Ana Prvacki’s practice corresponds to the late-capitalist service economy by mimicking its patterns of production, distribution and consumption, but with a twist. Her strategic interventions consist of creating services that are not consumerist in nature — they aim to better one’s life via small utopian actions. Music often plays an important role in these actions, as when Prvacki’s service is to eliminate pain. In one series of actions, the artist played the flute to generate saliva. Through a simple alchemical process, the saliva was collected and transmuted into a special, music-derived painkiller.

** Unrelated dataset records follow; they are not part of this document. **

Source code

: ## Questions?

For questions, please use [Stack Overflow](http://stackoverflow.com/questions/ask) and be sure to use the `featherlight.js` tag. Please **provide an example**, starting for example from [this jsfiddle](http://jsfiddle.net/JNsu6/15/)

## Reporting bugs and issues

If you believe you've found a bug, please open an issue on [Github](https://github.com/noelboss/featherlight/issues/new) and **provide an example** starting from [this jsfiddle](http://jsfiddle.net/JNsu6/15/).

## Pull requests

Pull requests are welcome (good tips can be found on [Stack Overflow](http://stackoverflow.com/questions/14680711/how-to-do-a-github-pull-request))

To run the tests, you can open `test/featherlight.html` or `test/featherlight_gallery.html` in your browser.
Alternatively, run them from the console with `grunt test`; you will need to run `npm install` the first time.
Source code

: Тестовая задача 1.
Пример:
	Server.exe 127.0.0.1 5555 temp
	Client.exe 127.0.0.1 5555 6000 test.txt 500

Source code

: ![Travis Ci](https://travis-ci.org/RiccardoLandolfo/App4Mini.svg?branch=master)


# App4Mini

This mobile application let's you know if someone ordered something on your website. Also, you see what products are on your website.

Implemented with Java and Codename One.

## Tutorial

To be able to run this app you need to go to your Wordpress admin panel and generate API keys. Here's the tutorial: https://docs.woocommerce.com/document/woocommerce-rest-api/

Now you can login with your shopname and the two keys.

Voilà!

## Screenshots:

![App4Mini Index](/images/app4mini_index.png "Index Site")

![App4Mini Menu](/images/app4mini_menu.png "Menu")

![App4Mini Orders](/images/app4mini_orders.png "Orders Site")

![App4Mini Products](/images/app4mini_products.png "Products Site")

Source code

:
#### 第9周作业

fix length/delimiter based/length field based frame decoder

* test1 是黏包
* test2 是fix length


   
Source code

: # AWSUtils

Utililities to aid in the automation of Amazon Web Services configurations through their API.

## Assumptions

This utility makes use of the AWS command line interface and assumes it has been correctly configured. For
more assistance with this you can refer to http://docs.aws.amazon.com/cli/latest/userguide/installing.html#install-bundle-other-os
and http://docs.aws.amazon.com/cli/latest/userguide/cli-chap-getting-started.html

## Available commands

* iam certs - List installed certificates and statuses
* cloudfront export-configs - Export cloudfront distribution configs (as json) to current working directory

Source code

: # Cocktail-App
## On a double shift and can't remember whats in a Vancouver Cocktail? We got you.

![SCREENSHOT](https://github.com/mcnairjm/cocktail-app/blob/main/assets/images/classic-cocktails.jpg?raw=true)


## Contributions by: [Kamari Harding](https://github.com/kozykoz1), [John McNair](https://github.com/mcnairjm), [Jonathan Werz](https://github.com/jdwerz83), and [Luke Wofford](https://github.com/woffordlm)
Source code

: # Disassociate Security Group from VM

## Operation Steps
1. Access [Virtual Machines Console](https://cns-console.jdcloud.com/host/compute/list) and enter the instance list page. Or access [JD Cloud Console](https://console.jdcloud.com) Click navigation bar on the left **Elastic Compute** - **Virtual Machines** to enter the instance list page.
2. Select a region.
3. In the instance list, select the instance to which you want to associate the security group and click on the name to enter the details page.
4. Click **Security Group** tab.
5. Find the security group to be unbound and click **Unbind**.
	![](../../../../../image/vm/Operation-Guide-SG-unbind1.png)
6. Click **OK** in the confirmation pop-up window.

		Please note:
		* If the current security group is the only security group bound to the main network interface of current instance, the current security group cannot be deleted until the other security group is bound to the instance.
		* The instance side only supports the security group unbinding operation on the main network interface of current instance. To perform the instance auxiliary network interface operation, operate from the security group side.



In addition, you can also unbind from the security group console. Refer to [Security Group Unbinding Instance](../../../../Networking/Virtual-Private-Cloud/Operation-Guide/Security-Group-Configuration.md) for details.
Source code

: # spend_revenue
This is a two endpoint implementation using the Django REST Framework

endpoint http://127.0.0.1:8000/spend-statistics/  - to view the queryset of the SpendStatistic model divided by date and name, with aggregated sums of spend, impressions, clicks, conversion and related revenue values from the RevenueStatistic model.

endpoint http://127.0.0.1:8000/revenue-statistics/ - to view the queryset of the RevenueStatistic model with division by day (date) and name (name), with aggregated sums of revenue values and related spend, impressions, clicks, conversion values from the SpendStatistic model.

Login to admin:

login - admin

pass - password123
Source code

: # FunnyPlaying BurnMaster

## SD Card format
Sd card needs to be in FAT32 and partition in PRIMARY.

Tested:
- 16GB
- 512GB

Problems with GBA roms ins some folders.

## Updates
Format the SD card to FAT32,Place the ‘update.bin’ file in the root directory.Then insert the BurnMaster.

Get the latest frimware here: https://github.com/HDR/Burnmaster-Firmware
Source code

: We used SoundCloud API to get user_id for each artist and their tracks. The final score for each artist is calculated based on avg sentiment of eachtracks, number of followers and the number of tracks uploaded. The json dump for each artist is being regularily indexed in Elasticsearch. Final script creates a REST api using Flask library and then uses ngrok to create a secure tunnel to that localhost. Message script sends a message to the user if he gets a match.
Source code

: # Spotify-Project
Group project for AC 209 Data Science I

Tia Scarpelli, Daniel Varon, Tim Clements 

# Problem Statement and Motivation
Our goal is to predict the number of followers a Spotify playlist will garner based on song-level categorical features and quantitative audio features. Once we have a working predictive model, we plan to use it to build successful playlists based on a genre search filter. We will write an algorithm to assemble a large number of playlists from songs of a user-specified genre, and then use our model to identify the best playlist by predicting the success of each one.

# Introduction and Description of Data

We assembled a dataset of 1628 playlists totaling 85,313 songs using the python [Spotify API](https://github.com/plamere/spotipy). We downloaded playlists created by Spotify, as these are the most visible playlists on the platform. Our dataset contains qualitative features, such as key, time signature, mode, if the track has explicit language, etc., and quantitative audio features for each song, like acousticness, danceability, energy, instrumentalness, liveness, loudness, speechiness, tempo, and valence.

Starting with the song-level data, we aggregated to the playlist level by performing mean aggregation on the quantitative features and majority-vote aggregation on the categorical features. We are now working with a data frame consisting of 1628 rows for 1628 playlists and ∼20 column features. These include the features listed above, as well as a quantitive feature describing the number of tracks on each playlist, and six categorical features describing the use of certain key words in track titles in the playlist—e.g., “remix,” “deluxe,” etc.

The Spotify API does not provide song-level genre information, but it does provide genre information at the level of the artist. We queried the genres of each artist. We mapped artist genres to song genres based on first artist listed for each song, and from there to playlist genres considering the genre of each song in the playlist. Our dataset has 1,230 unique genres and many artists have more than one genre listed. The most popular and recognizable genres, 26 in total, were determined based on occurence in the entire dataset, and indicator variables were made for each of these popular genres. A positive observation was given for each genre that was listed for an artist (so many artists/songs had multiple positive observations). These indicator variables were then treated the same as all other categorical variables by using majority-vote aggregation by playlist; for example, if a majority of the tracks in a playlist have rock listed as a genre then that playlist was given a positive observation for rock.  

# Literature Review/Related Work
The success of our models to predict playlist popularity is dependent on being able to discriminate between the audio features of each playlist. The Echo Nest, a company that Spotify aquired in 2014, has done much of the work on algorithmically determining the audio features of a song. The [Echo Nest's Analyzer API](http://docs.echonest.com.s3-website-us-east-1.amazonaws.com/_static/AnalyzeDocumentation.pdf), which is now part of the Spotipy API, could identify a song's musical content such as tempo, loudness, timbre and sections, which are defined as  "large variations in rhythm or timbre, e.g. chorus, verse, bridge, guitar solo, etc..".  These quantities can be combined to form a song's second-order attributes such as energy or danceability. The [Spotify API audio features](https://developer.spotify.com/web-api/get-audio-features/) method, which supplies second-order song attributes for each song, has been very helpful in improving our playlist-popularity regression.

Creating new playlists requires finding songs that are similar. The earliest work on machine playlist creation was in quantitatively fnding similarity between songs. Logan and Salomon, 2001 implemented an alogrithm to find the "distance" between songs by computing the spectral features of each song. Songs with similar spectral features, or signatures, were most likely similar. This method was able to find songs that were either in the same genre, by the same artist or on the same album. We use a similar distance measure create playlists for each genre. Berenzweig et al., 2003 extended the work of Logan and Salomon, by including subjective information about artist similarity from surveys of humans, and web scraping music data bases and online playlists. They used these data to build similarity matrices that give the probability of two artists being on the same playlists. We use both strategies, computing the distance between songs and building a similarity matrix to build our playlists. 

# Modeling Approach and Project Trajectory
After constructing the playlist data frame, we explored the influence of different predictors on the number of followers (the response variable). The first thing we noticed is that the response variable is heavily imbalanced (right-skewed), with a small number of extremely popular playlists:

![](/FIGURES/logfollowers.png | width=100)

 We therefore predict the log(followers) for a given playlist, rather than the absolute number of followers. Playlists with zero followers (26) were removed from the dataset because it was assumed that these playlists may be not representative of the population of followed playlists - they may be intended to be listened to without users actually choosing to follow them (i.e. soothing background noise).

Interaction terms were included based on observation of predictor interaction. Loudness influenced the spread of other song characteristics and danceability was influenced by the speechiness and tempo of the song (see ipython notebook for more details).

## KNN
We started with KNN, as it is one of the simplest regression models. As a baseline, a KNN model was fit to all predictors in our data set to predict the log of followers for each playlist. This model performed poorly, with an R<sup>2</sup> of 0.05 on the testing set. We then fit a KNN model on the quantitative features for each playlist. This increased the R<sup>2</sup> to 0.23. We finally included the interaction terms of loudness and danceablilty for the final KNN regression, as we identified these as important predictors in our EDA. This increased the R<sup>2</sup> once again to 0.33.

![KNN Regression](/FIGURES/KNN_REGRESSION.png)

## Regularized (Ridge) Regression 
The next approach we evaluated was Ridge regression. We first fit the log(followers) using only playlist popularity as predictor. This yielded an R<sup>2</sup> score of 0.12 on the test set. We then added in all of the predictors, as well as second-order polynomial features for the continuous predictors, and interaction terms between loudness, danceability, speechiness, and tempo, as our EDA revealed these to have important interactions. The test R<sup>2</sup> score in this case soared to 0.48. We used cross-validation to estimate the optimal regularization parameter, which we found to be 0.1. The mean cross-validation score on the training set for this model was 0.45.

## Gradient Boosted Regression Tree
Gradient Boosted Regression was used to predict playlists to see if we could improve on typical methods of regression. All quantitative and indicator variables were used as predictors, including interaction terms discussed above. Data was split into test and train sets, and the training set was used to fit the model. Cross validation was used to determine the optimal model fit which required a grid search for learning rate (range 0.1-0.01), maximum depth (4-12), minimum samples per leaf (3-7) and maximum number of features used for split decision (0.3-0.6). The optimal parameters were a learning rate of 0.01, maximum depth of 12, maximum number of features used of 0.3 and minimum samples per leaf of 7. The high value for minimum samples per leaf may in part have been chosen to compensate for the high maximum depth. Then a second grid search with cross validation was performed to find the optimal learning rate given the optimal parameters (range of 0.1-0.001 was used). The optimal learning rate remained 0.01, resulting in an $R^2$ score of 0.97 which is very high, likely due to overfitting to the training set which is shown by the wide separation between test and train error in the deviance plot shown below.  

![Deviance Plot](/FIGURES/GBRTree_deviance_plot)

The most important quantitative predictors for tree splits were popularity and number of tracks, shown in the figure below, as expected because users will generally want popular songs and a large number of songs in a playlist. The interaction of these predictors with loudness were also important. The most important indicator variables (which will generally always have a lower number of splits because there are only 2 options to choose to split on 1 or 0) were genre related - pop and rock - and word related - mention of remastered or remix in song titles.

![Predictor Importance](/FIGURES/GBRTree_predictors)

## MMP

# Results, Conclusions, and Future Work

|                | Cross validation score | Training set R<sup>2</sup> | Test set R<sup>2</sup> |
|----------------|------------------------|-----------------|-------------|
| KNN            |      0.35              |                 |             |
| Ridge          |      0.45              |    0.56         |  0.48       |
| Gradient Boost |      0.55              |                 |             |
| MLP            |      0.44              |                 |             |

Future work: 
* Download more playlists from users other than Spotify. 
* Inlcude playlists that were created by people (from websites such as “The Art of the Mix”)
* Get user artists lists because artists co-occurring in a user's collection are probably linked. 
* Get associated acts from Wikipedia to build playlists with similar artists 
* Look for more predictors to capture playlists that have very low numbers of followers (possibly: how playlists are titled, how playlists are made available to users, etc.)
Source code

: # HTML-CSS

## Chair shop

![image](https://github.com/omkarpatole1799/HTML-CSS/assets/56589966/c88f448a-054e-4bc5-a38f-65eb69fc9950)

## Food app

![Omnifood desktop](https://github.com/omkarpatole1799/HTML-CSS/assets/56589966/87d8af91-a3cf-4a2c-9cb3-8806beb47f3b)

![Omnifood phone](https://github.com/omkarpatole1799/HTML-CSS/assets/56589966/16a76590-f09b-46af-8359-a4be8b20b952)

Prvacki’s performance Wandering Band (2010) included vocalists and musicians armed with portable wind, string and brass instruments who strolled around New York’s High Line. The artist conceived a work in which musicians would perform their daily practice of scales and tonal exercises while mingling with passersby along the meandering paths of the elevated promenade. This music performance was initially set in motion by the artist, who participated by playing a flute. Then it developed into a complex choreography of encounters between musicians and the audience that resonated across the urban space of the High Line. What is unique about this performance is not only its unpredictability, but its conscious negation of the idea of a center. Wandering Band has never been performed together in one unified space — it is truly dispersed. Consequently, there is no unique vantage point for experiencing it. The experience is truly democratic in a way that performance art has sought since the ’60s. In site-specific synchrony with this hugely popular addition to the city, the piece reverberates with the Situationists’ notion of dérive, which was, like Prvacki’s performance art, anti-consumerist at its core.
Prvacki orchestrated a similarly drifting dynamic in a museum context in Performing Daily Practice (2010), exhibited at the Isabella Stewart Gardner Museum in Boston. The work focused on creating different soundscapes in collaboration with groups of local musicians and singers. The artist first experimented with this form in 2008 at the Castello di Rivoli in Turin. An important aspect of this practice is Prvacki’s inclusion of local musicians. In Boston at the Isabella Stewart Gardner Museum, she invited composer Neil Leonard of the Berklee College of Music to collaborate on a sound piece with four of his graduate students. For a period of several months during the fall, they performed their daily practice routines in the galleries once a week — including in the morning before the museum opened its doors to the public. Prvacki’s concept was to invite these students to “practice” — to perform informal scales, tonal exercises, trills, etc. while roaming the galleries and exploring the visual and acoustic environment of the museum. This atmospheric piece transcended the notion of “background”; as museumgoers encountered performers, their awareness of the body as the site of music’s production was heightened. According to the artist, “the Isabella Stewart Gardner Museum is an enormous instrument that can be played in many ways, or as a stage, a succession of galleries forming a lyrical set.” Once again Prvacki’s art proves to be non-hierarchical. There is no ideal visitor or ideal way to experience it — drifting offers infinite possibilities.